| Problem statement |
Below are entries. Copy exactly the lines running from the line that holds "新しい画像データを読み込ませ" to the line that holds "directions seeking treasure.", with both ends included.

| Dataset excerpts |
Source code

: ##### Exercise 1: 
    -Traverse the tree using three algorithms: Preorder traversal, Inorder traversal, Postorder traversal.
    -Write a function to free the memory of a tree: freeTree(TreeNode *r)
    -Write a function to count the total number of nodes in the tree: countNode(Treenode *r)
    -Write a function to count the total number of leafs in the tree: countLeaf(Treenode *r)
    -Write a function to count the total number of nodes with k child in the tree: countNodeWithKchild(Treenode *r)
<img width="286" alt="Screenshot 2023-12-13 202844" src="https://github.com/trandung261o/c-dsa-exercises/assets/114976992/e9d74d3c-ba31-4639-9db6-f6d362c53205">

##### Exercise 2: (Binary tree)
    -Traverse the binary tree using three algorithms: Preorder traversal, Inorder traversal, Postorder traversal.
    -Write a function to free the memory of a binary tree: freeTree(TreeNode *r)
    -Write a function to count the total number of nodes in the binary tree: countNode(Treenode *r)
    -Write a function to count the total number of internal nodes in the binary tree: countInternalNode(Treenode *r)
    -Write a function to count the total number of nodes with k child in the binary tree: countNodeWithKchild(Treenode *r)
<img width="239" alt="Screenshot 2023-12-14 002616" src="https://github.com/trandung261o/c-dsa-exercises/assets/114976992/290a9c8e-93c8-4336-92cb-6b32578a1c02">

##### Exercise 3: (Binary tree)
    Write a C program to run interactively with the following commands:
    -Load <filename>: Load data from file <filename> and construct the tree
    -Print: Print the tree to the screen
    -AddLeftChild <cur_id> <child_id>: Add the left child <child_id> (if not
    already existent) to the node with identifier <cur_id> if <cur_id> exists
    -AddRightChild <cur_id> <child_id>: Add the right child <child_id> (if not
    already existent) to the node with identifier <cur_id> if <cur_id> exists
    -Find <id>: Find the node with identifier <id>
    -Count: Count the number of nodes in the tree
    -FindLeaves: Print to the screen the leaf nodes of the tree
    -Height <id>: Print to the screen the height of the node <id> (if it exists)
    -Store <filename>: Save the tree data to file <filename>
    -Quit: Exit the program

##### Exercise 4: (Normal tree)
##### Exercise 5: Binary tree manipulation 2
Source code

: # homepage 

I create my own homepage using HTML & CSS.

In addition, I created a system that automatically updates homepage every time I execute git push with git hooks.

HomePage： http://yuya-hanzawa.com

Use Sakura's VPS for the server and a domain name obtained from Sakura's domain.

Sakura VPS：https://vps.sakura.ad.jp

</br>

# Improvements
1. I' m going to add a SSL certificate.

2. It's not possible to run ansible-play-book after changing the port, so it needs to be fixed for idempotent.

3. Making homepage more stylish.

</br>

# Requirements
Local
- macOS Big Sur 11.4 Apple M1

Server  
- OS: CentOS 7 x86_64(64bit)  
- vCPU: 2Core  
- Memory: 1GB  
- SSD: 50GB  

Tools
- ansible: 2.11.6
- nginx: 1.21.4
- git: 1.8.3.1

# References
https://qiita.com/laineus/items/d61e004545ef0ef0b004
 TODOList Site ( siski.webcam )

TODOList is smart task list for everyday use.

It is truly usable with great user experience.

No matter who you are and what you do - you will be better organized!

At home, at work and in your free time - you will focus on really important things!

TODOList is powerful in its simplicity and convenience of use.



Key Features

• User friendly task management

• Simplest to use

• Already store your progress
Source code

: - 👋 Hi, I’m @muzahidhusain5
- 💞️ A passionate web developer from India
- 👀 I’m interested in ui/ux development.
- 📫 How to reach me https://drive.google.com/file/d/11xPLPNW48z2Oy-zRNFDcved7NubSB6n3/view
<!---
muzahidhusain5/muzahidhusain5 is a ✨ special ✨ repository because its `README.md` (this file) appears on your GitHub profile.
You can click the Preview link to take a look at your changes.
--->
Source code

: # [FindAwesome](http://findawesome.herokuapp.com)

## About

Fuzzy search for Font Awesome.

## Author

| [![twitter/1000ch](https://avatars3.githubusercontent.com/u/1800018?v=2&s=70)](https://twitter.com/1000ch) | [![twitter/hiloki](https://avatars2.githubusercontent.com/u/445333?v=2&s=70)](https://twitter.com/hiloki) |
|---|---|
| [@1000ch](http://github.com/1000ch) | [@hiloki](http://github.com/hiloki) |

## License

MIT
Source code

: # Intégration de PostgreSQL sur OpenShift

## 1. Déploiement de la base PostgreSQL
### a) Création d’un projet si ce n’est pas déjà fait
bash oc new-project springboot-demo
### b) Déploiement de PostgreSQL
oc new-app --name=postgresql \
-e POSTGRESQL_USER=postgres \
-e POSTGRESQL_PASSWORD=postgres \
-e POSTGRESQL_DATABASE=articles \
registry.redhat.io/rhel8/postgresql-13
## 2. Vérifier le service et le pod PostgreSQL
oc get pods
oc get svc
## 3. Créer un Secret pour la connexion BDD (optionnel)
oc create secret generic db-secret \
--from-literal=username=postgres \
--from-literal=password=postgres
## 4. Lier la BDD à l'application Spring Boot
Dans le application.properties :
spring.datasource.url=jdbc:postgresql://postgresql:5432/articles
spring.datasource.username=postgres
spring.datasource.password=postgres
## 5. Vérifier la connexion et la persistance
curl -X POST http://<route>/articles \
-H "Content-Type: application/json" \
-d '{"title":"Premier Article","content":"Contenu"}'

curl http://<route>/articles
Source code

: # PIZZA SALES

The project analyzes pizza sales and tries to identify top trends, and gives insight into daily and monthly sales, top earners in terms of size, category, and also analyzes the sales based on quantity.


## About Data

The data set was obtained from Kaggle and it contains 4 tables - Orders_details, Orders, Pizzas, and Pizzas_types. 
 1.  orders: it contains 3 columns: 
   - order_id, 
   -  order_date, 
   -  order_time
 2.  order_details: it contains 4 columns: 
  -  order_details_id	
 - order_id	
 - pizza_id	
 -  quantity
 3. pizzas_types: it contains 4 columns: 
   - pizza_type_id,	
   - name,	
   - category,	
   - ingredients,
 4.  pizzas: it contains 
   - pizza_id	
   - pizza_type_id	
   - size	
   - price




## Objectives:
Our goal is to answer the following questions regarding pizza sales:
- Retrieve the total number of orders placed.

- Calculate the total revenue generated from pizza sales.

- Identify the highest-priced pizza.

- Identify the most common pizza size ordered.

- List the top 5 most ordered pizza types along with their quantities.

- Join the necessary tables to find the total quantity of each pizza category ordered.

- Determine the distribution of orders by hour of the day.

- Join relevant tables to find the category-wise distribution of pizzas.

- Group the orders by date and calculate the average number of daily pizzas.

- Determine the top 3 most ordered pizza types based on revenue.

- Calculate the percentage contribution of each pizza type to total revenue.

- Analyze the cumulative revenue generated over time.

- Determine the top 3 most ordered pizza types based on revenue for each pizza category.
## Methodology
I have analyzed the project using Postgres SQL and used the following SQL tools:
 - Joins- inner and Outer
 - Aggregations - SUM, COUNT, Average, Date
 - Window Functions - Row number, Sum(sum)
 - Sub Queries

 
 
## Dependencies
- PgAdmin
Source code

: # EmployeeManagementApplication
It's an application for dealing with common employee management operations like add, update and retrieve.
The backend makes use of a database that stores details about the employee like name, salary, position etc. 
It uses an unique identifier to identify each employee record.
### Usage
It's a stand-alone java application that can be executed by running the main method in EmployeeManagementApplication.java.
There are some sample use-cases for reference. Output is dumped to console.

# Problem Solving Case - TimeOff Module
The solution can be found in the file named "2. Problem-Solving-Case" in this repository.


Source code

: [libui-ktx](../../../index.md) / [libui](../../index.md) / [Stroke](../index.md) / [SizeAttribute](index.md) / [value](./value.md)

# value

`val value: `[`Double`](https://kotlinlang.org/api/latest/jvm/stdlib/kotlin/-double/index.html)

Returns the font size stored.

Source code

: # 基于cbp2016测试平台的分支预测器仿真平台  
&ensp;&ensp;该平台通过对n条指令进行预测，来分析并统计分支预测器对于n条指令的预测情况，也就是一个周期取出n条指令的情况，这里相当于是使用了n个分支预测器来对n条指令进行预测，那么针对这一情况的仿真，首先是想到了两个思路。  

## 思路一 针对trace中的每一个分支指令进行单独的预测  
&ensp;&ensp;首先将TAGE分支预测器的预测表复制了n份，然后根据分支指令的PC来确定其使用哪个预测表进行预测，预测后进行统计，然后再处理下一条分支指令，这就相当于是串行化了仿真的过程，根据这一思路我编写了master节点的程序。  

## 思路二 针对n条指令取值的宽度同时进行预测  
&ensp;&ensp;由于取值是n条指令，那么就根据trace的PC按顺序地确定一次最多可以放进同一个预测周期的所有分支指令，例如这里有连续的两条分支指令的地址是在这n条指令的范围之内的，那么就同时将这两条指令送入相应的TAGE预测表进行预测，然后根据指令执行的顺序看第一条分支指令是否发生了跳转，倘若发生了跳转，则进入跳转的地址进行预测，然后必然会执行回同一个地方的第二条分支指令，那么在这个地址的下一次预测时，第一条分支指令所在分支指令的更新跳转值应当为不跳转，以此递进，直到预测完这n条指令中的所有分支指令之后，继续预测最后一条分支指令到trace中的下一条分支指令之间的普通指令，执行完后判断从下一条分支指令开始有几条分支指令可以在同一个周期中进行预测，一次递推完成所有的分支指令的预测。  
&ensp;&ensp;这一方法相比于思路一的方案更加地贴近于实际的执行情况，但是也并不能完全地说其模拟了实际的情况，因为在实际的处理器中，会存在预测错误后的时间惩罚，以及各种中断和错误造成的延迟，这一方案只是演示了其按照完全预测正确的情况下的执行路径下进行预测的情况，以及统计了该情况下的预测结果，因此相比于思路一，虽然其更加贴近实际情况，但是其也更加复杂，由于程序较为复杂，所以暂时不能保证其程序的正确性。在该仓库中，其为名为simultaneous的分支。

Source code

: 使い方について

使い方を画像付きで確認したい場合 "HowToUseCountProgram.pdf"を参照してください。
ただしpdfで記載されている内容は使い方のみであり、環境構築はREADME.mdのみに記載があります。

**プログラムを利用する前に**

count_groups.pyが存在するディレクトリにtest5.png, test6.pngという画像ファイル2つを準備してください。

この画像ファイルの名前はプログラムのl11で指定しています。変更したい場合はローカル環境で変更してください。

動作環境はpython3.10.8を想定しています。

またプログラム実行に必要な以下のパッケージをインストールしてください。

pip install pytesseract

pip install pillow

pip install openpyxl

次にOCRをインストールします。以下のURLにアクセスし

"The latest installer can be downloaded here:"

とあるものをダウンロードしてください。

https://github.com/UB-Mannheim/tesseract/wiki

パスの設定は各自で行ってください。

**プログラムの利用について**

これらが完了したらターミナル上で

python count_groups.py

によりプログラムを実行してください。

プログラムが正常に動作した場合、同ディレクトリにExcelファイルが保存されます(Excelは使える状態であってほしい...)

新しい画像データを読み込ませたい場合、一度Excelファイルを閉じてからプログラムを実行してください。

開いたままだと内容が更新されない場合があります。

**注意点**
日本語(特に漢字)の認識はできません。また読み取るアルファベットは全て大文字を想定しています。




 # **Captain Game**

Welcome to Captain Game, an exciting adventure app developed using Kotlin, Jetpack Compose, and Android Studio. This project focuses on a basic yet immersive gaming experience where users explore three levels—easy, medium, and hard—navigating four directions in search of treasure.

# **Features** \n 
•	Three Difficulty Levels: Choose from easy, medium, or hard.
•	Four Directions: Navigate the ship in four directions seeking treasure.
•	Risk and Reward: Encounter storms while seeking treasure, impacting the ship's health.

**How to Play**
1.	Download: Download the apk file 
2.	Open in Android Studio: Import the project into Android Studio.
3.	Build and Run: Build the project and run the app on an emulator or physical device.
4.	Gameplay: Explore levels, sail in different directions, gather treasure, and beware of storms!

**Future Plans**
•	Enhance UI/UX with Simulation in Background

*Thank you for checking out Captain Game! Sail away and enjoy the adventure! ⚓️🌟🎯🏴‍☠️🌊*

| Your response |
新しい画像データを読み込ませたい場合、一度Excelファイルを閉じてからプログラムを実行してください。

開いたままだと内容が更新されない場合があります。

**注意点**
日本語(特に漢字)の認識はできません。また読み取るアルファベットは全て大文字を想定しています。




 # **Captain Game**

Welcome to Captain Game, an exciting adventure app developed using Kotlin, Jetpack Compose, and Android Studio. This project focuses on a basic yet immersive gaming experience where users explore three levels—easy, medium, and hard—navigating four directions in search of treasure.

# **Features** \n 
•	Three Difficulty Levels: Choose from easy, medium, or hard.
•	Four Directions: Navigate the ship in four directions seeking treasure.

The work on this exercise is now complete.